Бакланов поспешил уйти и уехать.
18
Добрый помещик
В одно из ближайших утр Бакланов лежал в своем кабинете с камином, с картинами, с мебелью (все это было перевезено из городского дома покойного отца). Перед ним стоял приказчик, тот самый молодой лакей, живший когда-то с ним в Москве, а теперь растолстевший и раздобревший до довольно почтенной и солидной фигуры. Впрочем, лицо его было печально и как бы вырожало, что звезда его счастья закатывается.

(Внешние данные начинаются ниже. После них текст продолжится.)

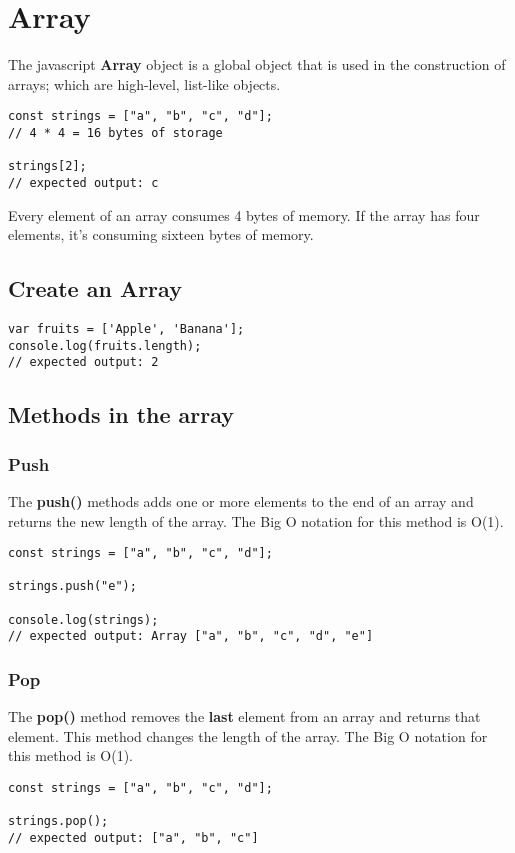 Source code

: \section{Array}
The javascript \textbf{Array} object is a global object that is used in the construction of arrays; which are high-level, list-like objects.
\begin{lstlisting}
const strings = ["a", "b", "c", "d"];
// 4 * 4 = 16 bytes of storage

strings[2]; 
// expected output: c
\end{lstlisting}
Every element of an array consumes 4 bytes of memory. If the array has four elements, it's consuming sixteen bytes of memory.

\subsection{Create an Array}
\begin{lstlisting}
var fruits = ['Apple', 'Banana'];
console.log(fruits.length);
// expected output: 2
\end{lstlisting}

\subsection{Methods in the array}

\subsubsection{Push}
The \textbf{push()} methods adds one or more elements to the end of an array and returns the new length of the array. The Big O notation for this method is O(1).
\begin{lstlisting}
const strings = ["a", "b", "c", "d"];

strings.push("e");

console.log(strings); 
// expected output: Array ["a", "b", "c", "d", "e"]
\end{lstlisting}


\subsubsection{Pop}
The \textbf{pop()} method removes the \textbf{last} element from an array and returns that element. This method changes the length of the array. The Big O notation for this method is O(1).

\begin{lstlisting}
const strings = ["a", "b", "c", "d"];

strings.pop();
// expected output: ["a", "b", "c"]
\end{lstlisting}

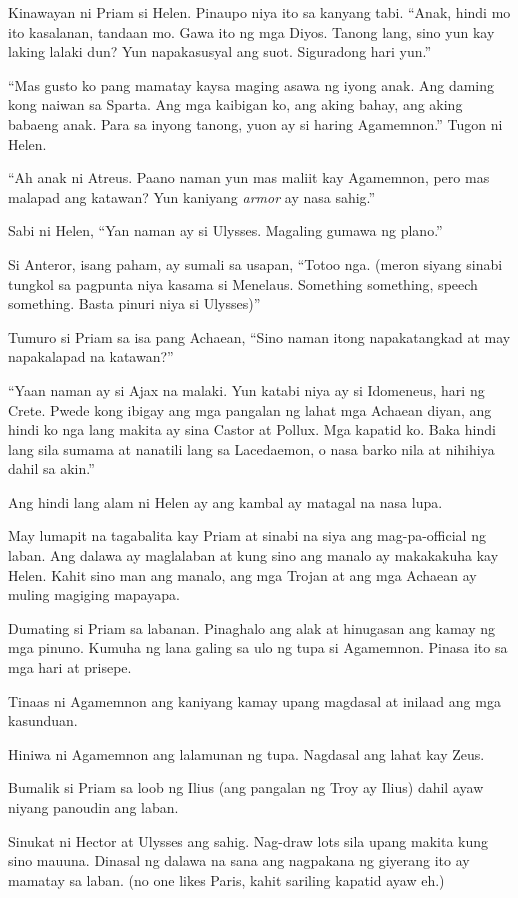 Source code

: \documentclass[12pt,letterpaper]{report}
\begin{document}
Kinawayan ni Priam si Helen. Pinaupo niya ito sa kanyang tabi. ``Anak, hindi mo ito kasalanan, tandaan mo. Gawa ito ng mga Diyos. Tanong lang, sino yun kay laking lalaki dun? Yun napakasusyal ang suot. Siguradong hari yun.''

``Mas gusto ko pang mamatay kaysa maging asawa ng iyong anak. Ang daming kong naiwan sa Sparta. Ang mga kaibigan ko, ang aking bahay, ang aking babaeng anak. Para sa inyong tanong, yuon ay si haring Agamemnon.'' Tugon ni Helen.

``Ah anak ni Atreus. Paano naman yun mas maliit kay Agamemnon, pero mas malapad ang katawan? Yun kaniyang \textit{armor} ay nasa sahig.''

Sabi ni Helen, ``Yan naman ay si Ulysses. Magaling gumawa ng plano.''

Si Anteror, isang paham, ay sumali sa usapan, ``Totoo nga. (meron siyang sinabi tungkol sa pagpunta niya kasama si Menelaus. Something something, speech something. Basta pinuri niya si Ulysses)''

Tumuro si Priam sa isa pang Achaean, ``Sino naman itong napakatangkad at may napakalapad na katawan?''

``Yaan naman ay si Ajax na malaki. Yun katabi niya ay si Idomeneus, hari ng Crete. Pwede kong ibigay ang mga pangalan ng lahat mga Achaean diyan, ang hindi ko nga lang makita ay sina Castor at Pollux. Mga kapatid ko. Baka hindi lang sila sumama at nanatili lang sa Lacedaemon, o nasa barko nila at nihihiya dahil sa akin.''

Ang hindi lang alam ni Helen ay ang kambal ay matagal na nasa lupa.

May lumapit na tagabalita kay Priam at sinabi na siya ang mag-pa-official ng laban. Ang dalawa ay maglalaban at kung sino ang manalo ay makakakuha kay Helen. Kahit sino man ang manalo, ang mga Trojan at ang mga Achaean ay muling magiging mapayapa.

Dumating si Priam sa labanan. Pinaghalo ang alak at hinugasan ang kamay ng mga pinuno. Kumuha ng lana galing sa ulo ng tupa si Agamemnon. Pinasa ito sa mga hari at prisepe.

Tinaas ni Agamemnon ang kaniyang kamay upang magdasal at inilaad ang mga kasunduan.

Hiniwa ni Agamemnon ang lalamunan ng tupa. Nagdasal ang lahat kay Zeus.

Bumalik si Priam sa loob ng Ilius (ang pangalan ng Troy ay Ilius) dahil ayaw niyang panoudin ang laban.

Sinukat ni Hector at Ulysses ang sahig. Nag-draw lots sila upang makita kung sino mauuna. Dinasal ng dalawa na sana ang nagpakana ng giyerang ito ay mamatay sa laban. (no one likes Paris, kahit sariling kapatid ayaw eh.)
\end{document}
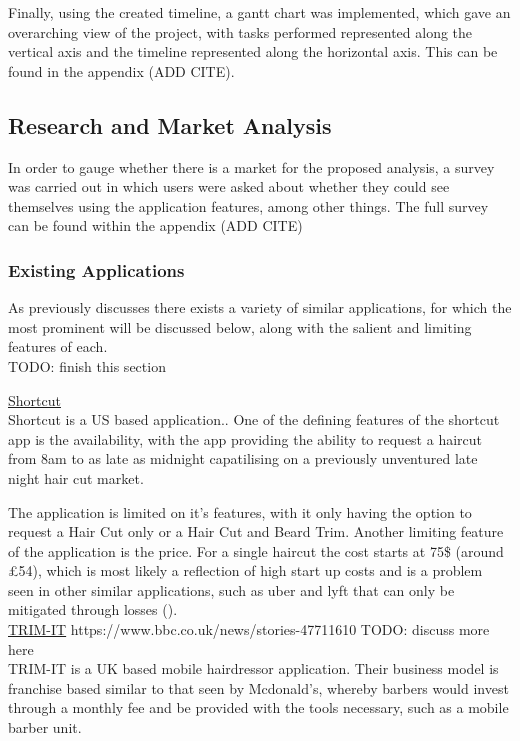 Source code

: \documentclass[12pt]{article}
\begin{document}
	Finally, using the created timeline, a gantt chart was implemented, which gave an overarching view of the project, with tasks performed represented along the vertical axis and the timeline represented along the horizontal axis. This can be found in the appendix (ADD CITE).
	
	\subsection{Research and Market Analysis}
	\label{market-analysis}
	In order to gauge whether there is a market for the proposed analysis, a survey was carried out in which users were asked about whether they could see themselves using the application features, among other things. The full survey can be found within the appendix (ADD CITE)
	
	\subsubsection{Existing Applications}
	As previously discusses there exists a variety of similar applications, for which the most prominent will be discussed below, along with the salient and limiting features of each.
	\\
	TODO: finish this section
	
	\noindent
	\underline{Shortcut}
	\\
	Shortcut is a US based application..
	One of the defining features of the shortcut app is the availability, with the app providing the ability to request a haircut from 8am to as late as midnight capatilising on a previously unventured late night hair cut market.
	
	The application is limited on it's features, with it only having the option to request a Hair Cut only or a Hair Cut and Beard Trim. 
	Another limiting feature of the application is the price. For a single haircut the cost starts at 75\$ (around £54), which is most likely a reflection of high start up costs and is a problem seen in other similar applications, such as uber and lyft that can only be mitigated through losses (\cite{WillRidehailingProfits}).
	\\
	
	\noindent
	\underline{TRIM-IT}
	https://www.bbc.co.uk/news/stories-47711610
	TODO: discuss more here
	\\
	TRIM-IT is a UK based mobile hairdressor application. Their business model is franchise based similar to that seen by Mcdonald's, whereby barbers would invest through a monthly fee and be provided with the tools necessary, such as a mobile barber unit. 
	
\end{document}
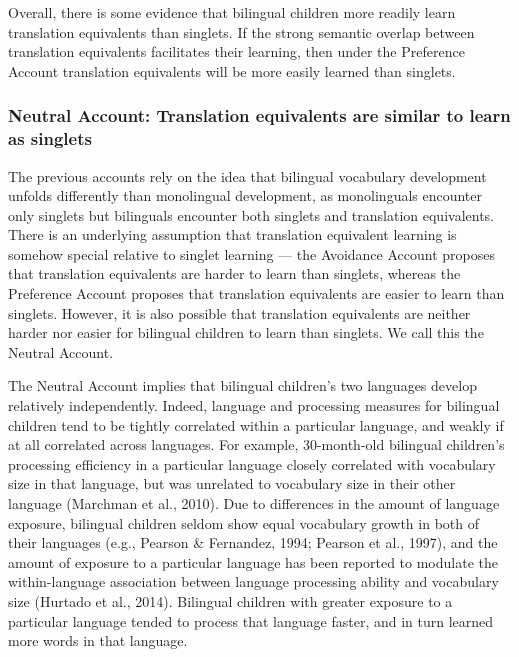 \documentclass[
  english,
  ,man,floatsintext]{apa6}
\begin{document}
Overall, there is some evidence that bilingual children more readily learn translation equivalents than singlets. If the strong semantic overlap between translation equivalents facilitates their learning, then under the Preference Account translation equivalents will be more easily learned than singlets.

\hypertarget{neutral-account-translation-equivalents-are-similar-to-learn-as-singlets}{%
\subsubsection{Neutral Account: Translation equivalents are similar to learn as singlets}\label{neutral-account-translation-equivalents-are-similar-to-learn-as-singlets}}

The previous accounts rely on the idea that bilingual vocabulary development unfolds differently than monolingual development, as monolinguals encounter only singlets but bilinguals encounter both singlets and translation equivalents. There is an underlying assumption that translation equivalent learning is somehow special relative to singlet learning --- the Avoidance Account proposes that translation equivalents are harder to learn than singlets, whereas the Preference Account proposes that translation equivalents are easier to learn than singlets. However, it is also possible that translation equivalents are neither harder nor easier for bilingual children to learn than singlets. We call this the Neutral Account.

The Neutral Account implies that bilingual children's two languages develop relatively independently. Indeed, language and processing measures for bilingual children tend to be tightly correlated within a particular language, and weakly if at all correlated across languages. For example, 30-month-old bilingual children's processing efficiency in a particular language closely correlated with vocabulary size in that language, but was unrelated to vocabulary size in their other language (Marchman et al., 2010). Due to differences in the amount of language exposure, bilingual children seldom show equal vocabulary growth in both of their languages (e.g., Pearson \& Fernandez, 1994; Pearson et al., 1997), and the amount of exposure to a particular language has been reported to modulate the within-language association between language processing ability and vocabulary size (Hurtado et al., 2014). Bilingual children with greater exposure to a particular language tended to process that language faster, and in turn learned more words in that language.
\end{document}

— Что, скажи, любят меня крестьяне? — спрашивал Бакланов.
— Любят-с! — отвечал приказчик.
— Пожалуй, и на волю бы не пожелали?
— Да известно, что есть дураки, — гайгайкают, радуются тому; а который мужик поумней, так понимает тоже…
— Ну что, скажи, пожалуйста, мир этот ихний?
— Что мир! Не дает тоже спуску никому: теперь уж какой бедный, али промотавшийся недоимщик не надейся, сбор был, не было денег, так последнюю овцу со двора стащили да продали.
— А много уж этих поборов-то было?
— Да году еще нет, а уж рубля по три сошло с души… вскочил тоже им эта забавка-то в копеечку, одному старшине жалованья 200 рублей серебром, он и сам-то весь того стоит.
— Отчего же не стоит?
— Да оттого, что-с, где вот тоже эта ссора или неудовольствие промеж помещиком и мужиками, приедет тоже, разговаривает, рассуждает, а толку ничего из того нет.
— Это так сначала, а после обойдется.
— Нет-с, николи это не обойдется… У нашего вон тоже Кирила сына-то выбрали в старосты, как батька кучился, ояенно-с!.. «Что-что, говорит, пятьдесят рублей серебром жалованья положили, мы через это самое мастерство ваше колесное запускаем, — подороже, поближе сердцу-то нашему всякой должности».
— Неужели же они не понимают, что это для общей пользы?
— Что ему общая польза-то? Мужик, осмелюсь, сударь, доложить вам, умен на своем только деле, а что про постороннее судить али разговаривать, он ничего того не может.
— Пожалуй, старшины эти потом и взяточки начнут побирать?